▶ **What to do**:
Select and reproduce each line of the listing below that bears the string "they".

━━━ Input data ━━━

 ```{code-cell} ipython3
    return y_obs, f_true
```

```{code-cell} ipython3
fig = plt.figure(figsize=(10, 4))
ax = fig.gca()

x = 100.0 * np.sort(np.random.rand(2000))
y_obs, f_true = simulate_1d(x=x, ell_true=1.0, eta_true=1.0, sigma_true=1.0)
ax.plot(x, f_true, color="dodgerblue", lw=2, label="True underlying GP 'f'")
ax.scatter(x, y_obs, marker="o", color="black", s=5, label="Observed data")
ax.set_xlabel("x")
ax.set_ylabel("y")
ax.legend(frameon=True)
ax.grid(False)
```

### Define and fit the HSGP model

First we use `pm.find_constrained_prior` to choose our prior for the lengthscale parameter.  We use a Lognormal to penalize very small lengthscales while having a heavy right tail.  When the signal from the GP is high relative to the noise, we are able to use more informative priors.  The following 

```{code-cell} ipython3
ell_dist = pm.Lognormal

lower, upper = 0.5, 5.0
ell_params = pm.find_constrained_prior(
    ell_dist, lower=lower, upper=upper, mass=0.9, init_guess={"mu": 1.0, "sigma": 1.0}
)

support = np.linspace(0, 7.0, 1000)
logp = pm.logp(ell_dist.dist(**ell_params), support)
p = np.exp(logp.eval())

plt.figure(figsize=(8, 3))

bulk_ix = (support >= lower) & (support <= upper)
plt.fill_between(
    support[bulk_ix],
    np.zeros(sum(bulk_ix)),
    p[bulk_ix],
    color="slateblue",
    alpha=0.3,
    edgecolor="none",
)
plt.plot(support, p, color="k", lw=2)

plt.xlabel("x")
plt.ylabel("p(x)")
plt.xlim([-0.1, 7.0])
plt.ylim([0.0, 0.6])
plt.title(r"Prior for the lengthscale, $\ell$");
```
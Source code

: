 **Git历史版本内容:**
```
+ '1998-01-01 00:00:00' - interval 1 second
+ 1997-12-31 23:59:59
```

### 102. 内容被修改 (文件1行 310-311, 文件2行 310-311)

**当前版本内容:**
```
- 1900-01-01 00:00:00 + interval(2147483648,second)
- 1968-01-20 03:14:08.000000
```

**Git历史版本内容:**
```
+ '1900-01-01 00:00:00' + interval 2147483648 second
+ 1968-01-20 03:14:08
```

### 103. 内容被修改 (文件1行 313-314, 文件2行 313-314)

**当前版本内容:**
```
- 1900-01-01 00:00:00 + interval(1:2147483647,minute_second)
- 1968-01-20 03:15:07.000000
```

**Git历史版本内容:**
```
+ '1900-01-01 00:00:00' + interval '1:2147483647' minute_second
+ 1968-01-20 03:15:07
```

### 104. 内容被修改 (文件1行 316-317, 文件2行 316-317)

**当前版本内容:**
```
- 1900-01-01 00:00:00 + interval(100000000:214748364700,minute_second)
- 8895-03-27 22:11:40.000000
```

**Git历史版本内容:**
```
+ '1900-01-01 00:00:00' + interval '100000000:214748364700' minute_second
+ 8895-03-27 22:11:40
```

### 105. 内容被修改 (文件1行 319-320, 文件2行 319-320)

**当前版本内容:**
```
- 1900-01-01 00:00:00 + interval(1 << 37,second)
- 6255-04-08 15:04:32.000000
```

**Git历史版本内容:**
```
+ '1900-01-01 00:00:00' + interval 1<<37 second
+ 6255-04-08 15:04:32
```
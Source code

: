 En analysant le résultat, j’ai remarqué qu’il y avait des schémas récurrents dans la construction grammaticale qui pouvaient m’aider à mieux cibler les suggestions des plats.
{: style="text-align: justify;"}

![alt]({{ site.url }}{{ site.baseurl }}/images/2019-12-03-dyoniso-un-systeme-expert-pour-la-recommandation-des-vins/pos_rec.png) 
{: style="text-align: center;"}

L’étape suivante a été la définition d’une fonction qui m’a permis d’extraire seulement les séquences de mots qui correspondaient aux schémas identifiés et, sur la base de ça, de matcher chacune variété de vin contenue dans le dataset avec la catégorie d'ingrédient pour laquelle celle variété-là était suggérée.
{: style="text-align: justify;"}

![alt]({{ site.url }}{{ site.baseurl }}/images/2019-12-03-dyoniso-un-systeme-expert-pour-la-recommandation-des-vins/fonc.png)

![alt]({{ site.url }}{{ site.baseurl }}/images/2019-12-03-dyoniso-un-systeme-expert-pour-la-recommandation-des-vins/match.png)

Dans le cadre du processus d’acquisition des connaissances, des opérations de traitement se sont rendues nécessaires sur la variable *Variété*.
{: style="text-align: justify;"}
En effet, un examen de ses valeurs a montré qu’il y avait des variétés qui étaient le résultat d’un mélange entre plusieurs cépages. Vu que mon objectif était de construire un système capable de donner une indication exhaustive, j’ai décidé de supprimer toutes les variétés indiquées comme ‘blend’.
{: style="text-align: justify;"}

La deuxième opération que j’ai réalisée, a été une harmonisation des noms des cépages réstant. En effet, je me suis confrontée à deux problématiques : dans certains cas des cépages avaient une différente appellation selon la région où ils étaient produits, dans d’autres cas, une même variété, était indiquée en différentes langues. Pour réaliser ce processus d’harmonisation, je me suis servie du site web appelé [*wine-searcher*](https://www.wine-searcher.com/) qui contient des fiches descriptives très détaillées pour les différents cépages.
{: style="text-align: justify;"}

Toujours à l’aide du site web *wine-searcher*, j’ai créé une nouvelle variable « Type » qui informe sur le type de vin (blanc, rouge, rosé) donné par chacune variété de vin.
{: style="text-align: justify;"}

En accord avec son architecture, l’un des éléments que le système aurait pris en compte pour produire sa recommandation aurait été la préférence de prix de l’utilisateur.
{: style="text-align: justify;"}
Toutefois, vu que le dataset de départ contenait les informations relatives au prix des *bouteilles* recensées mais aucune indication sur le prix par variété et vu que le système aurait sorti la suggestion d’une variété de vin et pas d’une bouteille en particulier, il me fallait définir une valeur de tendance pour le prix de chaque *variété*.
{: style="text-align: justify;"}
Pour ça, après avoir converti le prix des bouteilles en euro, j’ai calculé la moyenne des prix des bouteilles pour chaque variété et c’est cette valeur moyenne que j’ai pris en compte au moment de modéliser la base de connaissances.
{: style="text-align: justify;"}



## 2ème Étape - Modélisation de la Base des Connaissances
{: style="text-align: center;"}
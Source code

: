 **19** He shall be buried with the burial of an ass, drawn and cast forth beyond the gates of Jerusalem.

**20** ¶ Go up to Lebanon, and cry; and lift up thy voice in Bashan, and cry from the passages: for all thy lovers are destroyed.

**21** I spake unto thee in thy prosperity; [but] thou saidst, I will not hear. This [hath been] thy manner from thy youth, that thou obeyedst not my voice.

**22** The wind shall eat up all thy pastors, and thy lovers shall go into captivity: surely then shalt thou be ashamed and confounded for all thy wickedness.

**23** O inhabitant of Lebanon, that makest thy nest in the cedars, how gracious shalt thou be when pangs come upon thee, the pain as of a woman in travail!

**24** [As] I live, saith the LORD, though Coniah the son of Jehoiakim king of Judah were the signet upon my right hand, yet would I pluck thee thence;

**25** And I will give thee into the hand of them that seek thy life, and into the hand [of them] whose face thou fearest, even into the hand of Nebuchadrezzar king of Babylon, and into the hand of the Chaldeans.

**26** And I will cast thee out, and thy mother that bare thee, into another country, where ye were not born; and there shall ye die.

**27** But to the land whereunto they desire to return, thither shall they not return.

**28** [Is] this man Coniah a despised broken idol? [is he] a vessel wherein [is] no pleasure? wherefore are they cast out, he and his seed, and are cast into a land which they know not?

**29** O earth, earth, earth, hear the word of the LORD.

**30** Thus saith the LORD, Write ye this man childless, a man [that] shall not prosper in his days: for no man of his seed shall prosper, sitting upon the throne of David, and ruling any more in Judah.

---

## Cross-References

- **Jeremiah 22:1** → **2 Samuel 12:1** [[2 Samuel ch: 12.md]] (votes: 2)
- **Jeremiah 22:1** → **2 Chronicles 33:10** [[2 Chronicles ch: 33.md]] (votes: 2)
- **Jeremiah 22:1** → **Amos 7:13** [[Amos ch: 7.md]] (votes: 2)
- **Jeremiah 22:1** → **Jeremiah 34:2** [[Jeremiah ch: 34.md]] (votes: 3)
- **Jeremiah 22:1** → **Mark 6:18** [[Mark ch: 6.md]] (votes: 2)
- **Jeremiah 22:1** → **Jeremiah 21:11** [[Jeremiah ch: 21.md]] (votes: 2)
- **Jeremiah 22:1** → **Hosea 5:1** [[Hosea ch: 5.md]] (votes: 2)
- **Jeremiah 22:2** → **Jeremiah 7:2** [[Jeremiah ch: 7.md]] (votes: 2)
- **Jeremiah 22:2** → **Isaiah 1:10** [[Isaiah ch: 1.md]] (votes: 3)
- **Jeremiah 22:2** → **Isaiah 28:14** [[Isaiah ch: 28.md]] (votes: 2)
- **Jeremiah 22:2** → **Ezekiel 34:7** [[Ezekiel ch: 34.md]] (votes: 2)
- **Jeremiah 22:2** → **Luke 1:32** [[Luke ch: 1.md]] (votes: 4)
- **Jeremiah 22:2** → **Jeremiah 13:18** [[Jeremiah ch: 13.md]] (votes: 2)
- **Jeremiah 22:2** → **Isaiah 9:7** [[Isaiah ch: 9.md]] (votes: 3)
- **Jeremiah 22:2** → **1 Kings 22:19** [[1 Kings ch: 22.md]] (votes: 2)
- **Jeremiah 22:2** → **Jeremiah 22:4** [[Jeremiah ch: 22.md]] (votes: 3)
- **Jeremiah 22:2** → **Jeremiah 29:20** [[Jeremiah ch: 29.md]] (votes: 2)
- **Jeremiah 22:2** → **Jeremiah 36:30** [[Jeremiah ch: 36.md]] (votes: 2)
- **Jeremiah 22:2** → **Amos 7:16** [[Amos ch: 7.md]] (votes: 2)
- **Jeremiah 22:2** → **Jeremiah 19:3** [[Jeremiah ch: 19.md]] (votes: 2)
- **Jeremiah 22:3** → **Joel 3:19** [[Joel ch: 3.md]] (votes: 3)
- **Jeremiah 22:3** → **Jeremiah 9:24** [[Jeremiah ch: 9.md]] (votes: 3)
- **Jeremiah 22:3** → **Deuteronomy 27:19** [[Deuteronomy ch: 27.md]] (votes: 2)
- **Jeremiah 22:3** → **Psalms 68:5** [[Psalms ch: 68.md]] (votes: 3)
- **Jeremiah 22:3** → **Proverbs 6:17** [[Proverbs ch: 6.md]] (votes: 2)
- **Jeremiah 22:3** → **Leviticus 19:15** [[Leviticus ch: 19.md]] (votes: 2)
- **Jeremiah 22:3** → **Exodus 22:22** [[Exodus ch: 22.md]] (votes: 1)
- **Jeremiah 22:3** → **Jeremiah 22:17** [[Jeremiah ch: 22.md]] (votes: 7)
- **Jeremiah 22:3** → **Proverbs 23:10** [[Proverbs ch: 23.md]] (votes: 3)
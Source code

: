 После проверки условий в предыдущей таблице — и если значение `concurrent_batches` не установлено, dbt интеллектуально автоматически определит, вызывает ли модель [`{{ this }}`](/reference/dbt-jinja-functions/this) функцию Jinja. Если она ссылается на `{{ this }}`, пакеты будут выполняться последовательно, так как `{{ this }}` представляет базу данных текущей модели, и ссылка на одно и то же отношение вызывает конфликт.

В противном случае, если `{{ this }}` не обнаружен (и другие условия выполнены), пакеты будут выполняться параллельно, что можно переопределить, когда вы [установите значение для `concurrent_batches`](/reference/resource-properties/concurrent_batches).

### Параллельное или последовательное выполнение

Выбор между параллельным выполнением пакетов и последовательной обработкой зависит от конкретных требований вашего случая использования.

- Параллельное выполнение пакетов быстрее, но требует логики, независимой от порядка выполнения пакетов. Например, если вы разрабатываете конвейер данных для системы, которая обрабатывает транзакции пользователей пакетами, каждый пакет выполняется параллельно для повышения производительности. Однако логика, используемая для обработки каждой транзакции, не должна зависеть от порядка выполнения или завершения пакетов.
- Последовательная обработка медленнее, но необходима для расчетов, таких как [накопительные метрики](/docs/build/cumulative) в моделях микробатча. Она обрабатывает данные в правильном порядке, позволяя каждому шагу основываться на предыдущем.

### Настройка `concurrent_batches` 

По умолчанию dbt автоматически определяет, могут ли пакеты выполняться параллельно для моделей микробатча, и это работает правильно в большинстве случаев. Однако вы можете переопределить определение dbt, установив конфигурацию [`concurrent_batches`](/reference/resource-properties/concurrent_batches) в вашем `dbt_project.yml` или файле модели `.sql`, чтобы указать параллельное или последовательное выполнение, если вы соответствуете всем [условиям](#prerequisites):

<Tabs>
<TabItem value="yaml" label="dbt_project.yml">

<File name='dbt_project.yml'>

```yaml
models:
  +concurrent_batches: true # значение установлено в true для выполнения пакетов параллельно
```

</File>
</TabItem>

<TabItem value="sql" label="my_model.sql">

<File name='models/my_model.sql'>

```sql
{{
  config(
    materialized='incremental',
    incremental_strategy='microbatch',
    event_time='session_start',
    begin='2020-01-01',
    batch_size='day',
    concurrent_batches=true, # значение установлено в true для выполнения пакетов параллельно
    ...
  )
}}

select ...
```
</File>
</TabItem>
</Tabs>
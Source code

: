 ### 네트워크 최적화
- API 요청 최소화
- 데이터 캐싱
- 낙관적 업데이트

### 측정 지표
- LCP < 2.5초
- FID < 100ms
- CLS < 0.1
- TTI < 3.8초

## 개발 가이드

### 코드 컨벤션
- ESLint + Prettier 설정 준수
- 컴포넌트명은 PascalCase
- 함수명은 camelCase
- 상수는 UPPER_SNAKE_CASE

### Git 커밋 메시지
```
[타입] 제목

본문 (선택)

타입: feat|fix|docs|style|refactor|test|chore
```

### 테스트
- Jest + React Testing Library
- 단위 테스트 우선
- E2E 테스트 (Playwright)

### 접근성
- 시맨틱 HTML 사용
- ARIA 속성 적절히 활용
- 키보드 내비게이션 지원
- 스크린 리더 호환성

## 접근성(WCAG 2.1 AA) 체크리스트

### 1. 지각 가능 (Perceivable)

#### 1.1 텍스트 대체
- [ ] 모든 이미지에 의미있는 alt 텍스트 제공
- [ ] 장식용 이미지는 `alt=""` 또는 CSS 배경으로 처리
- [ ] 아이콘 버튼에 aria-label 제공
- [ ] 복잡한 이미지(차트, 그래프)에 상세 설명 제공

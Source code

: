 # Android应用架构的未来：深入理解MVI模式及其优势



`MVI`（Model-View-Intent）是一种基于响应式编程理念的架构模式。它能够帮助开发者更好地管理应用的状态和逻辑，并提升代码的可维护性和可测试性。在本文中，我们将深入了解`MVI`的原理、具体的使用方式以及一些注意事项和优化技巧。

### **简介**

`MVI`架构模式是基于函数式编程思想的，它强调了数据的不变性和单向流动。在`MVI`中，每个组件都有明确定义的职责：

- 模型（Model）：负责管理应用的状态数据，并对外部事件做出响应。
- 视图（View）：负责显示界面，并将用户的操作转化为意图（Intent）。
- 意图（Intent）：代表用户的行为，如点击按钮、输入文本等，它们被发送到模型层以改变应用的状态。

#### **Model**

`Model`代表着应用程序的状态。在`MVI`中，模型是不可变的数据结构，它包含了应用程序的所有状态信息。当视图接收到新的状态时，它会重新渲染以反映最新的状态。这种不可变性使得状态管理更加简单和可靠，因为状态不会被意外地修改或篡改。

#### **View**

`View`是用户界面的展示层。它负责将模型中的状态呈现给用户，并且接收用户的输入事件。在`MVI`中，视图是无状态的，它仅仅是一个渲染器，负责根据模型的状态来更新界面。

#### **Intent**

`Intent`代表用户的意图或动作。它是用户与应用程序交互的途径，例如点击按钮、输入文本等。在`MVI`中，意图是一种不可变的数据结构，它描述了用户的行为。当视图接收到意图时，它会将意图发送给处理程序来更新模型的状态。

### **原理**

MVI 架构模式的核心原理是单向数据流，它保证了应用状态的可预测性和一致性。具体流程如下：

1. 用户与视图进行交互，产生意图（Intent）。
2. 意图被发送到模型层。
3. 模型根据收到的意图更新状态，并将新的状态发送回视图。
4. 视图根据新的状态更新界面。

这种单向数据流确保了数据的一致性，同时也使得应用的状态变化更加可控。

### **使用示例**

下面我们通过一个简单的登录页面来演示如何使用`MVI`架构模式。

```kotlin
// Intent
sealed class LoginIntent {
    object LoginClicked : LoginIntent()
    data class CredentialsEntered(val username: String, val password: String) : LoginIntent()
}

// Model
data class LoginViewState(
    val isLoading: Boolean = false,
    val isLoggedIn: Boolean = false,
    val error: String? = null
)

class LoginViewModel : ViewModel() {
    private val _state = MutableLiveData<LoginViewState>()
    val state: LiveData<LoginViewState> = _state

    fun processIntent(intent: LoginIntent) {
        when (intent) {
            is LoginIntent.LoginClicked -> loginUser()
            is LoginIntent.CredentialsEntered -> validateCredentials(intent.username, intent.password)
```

━━━

▶ **Output for this exercise**:
**27** But to the land whereunto they desire to return, thither shall they not return.
**28** [Is] this man Coniah a despised broken idol? [is he] a vessel wherein [is] no pleasure? wherefore are they cast out, he and his seed, and are cast into a land which they know not?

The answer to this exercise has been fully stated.